Introduction to Physical Assets Management

Plant capacity is the lifeblood of a company. Plant capacity must be available and reliable for the company
to produce a product to stay in business. In real life, capacity is not reliable by itself, as such, capacity must
be maintained. Poor maintenance equals poor revenue streams due to unavailable capacity. If maintenance
can achieve continued superior availability, then a company can defer construction of new capacity. The
ability to defer capital construction as a company grows leads to lower company capital cost, a financial
blessing. Today’s money invested in proper maintenance ensures high capacity and guards against premature
future construction. Proper maintenance makes a company cost competitive. As such, the purpose of an
organisation’s maintenance department is to produce reliable plant capacity.

When equipment has been installed and operating, the first step in dealing with maintenance effectiveness
is to be proactive. Proactive maintenance means to act before emergency situations arise, and staying
involved with equipment to prevent decline or loss of capacity. In this sense, maintenance produces a product
which is available and reliable plant capacity. Proactive maintenance acts through a combination of policies
comprising preventive maintenance, condition based maintenance, breakdown maintenance, and project/
redesign/ modification work. Each of these strategies has an economic, safety, regulatory or environmental
cost to accompany it. As such, a maintenance manager or engineer is faced with a difficult decision as
to which maintenance management policy to employ to manage specific potential failure modes within the
constraints imposed by safety, environmental, regulatory and economic requirements. The goal, therefore is
to select a mix of policies in a manner that optimises the risk of failure and cost of maintenance.

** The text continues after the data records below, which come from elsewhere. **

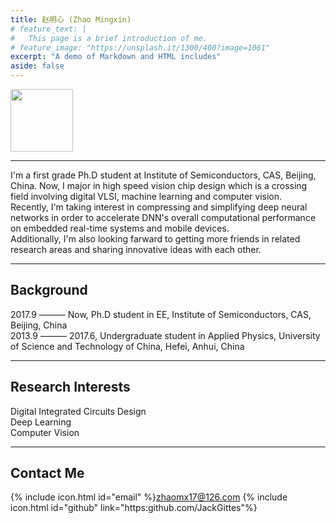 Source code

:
 ```yaml
---
title: 赵明心 (Zhao Mingxin) 
# feature_text: |
#   This page is a brief introduction of me.
# feature_image: "https://unsplash.it/1300/400?image=1061"
excerpt: "A demo of Markdown and HTML includes"
aside: false
---
```

<img src="http://wx4.sinaimg.cn/small/41f56ddcly1fitk7pj3eaj208i099q5d.jpg" width="100px">

___
I'm a first grade Ph.D student at Institute of Semiconductors, CAS, Beijing, China. Now, I major in high speed vision chip design which is a crossing field involving digital VLSI, machine learning and computer vision.  
Recently, I'm taking interest in compressing and simplifying deep neural networks in order to accelerate DNN's overall computational performance on embedded real-time systems and mobile devices.  
Additionally, I'm also looking farward to getting more friends in related research areas and sharing innovative ideas with each other.  

___
## Background  
2017.9 ——— Now, Ph.D student in EE, Institute of Semiconductors, CAS, Beijing, China  
2013.9 ——— 2017.6, Undergraduate student in Applied Physics, University of Science and Technology of China, Hefei, Anhui, China  

___
## Research Interests  
Digital Integrated Circuits Design  
Deep Learning  
Computer Vision  

___
## Contact Me
{% include icon.html id="email" %}zhaomx17@126.com
{% include icon.html id="github" link="https:github.com/JackGittes"%}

As an aid to selecting the best maintenance management policy for specific failure modes, the Society of
Automotive Engineers established a standard SAE JA1011. The standard is known as Reliability Centred
Maintenance (RCM). RCM is defined as a process used to identify the policies which must be implemented
to manage the failure modes which could cause functional failure of any physical asset in a given operational
context. However, as depicted by the bathtub curve relating the conditional probability of failure with time,
some failure modes cannot be optimally managed by some policies. As such, during the process of failure
policies identification, the applicability of specific policies must be evaluated. This evaluation is performed
by the reliability modelling of failure data using the world standard Weibull statistical distribution. Failure
to evaluate the applicability of a policy such as preventive maintenance may result in the unintended high
cost of maintenance.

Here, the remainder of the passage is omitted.